Posted 17 February 2014 12:00 AM by Keyana Jones; Valerie Stephens

Keyana Jones, dance instructor from Movement In the Moment, Inc. at the Dudley Interactive Arts Festival: As a dancer, dance educator and group fitness instructor I am able to share the multifaceted layers of dance; an unspoken, unwritten art that allows me to expresses my feelings and aspirations. Dance provides me a level of peace and fulfillment and with this art I share my stories with the world.

The Dudley Art Festival gave me the opportunity to share this gift with the community of Roxbury. Dance is an art form that unifies people regardless of how they look and where they come from.

During this experience I was able to teach people from all walks of life the culture of African Dance. The collaboration amongst the many people who participated in the festival was able to take a journey into cultural diversity and lifelong learning. I am truly grateful to the Citi Performing Arts Center, and I wish to see more events like the Dudley Arts Festival. My most memorable moment was watching the old learn from the young, and the young learn from the old. It was truly an inter-generational experience.

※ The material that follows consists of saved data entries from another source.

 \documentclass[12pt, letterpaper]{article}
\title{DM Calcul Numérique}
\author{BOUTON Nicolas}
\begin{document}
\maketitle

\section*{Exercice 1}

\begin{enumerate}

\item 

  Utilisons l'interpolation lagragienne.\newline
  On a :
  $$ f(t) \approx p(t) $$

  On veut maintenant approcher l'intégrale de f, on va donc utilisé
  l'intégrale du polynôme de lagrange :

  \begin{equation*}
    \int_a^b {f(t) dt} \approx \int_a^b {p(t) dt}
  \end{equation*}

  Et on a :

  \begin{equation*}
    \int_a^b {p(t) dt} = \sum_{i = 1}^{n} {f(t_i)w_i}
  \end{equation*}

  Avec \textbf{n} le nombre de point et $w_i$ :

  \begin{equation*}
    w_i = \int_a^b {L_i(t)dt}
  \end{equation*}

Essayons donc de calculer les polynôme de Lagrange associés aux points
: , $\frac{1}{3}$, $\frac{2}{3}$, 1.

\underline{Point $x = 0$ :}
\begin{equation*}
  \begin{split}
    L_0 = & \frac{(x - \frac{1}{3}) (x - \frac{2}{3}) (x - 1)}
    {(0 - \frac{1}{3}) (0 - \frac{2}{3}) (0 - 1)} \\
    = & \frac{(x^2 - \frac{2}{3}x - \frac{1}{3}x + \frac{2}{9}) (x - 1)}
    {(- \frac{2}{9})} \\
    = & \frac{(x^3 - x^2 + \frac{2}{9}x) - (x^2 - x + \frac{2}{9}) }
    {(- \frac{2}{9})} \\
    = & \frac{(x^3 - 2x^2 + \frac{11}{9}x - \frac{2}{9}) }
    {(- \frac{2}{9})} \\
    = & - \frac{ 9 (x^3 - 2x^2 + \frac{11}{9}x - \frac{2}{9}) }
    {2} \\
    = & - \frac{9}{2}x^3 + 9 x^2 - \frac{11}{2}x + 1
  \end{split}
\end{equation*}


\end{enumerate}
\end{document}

Valerie Stephens, storytelling teaching artist at the Dudley Interactive Arts Festival:

As I sat waiting for my workshop to begin, I watched the preceding one. I felt my heart flutter as I questioned my ability to communicate the significance and fun of the age old art of storytelling to a group of young folks in such a short time. Storytelling, the art form that requires a person to stand their ground unencumbered with props, communicate/entertain/teach using two instruments, voice and body.

It’s my turn. I sit and wait for my students. They sit down, four year olds and a two year old. We look at each other. Breathe. “What animal would you like to be, if you could be an animal?”

“A Lion, grrrrr”

“A Giraffe”

“A Baby Tiger, meow” said the two year old.

We were off and running. Going through theater exercises geared for the much younger performer, role playing, movement, emotions. All basic aspects of being a Teller. They are having fun but were they getting it? A few minutes later, Miss Giraffe came to me and said that the giraffe doesn’t make a sound. “What sound should it make?” I asked.

She looked off in thought for a few seconds and then said softly, “Oooowwww”. And then my four year old Giraffe began to tell me a story about how she had to get food being so tall and why she liked making her “Oooowww” sound. You see, I celebrate the positive, long range impact of The Arts, both visual and performing. I have seen it in action. I am a beneficiary. I was the shy, insecure, awkward girl. It never gets old, watching a child use their creative ability. With that in mind, I’d like to introduce you to Little Miss Giraffe the four year old Storyteller. Look out for her; she’s a great little Teller with a lot to say.

Keyana Jones, of Movement in the Moment, Inc., instructs students on Caribbean jazz dance performance elements.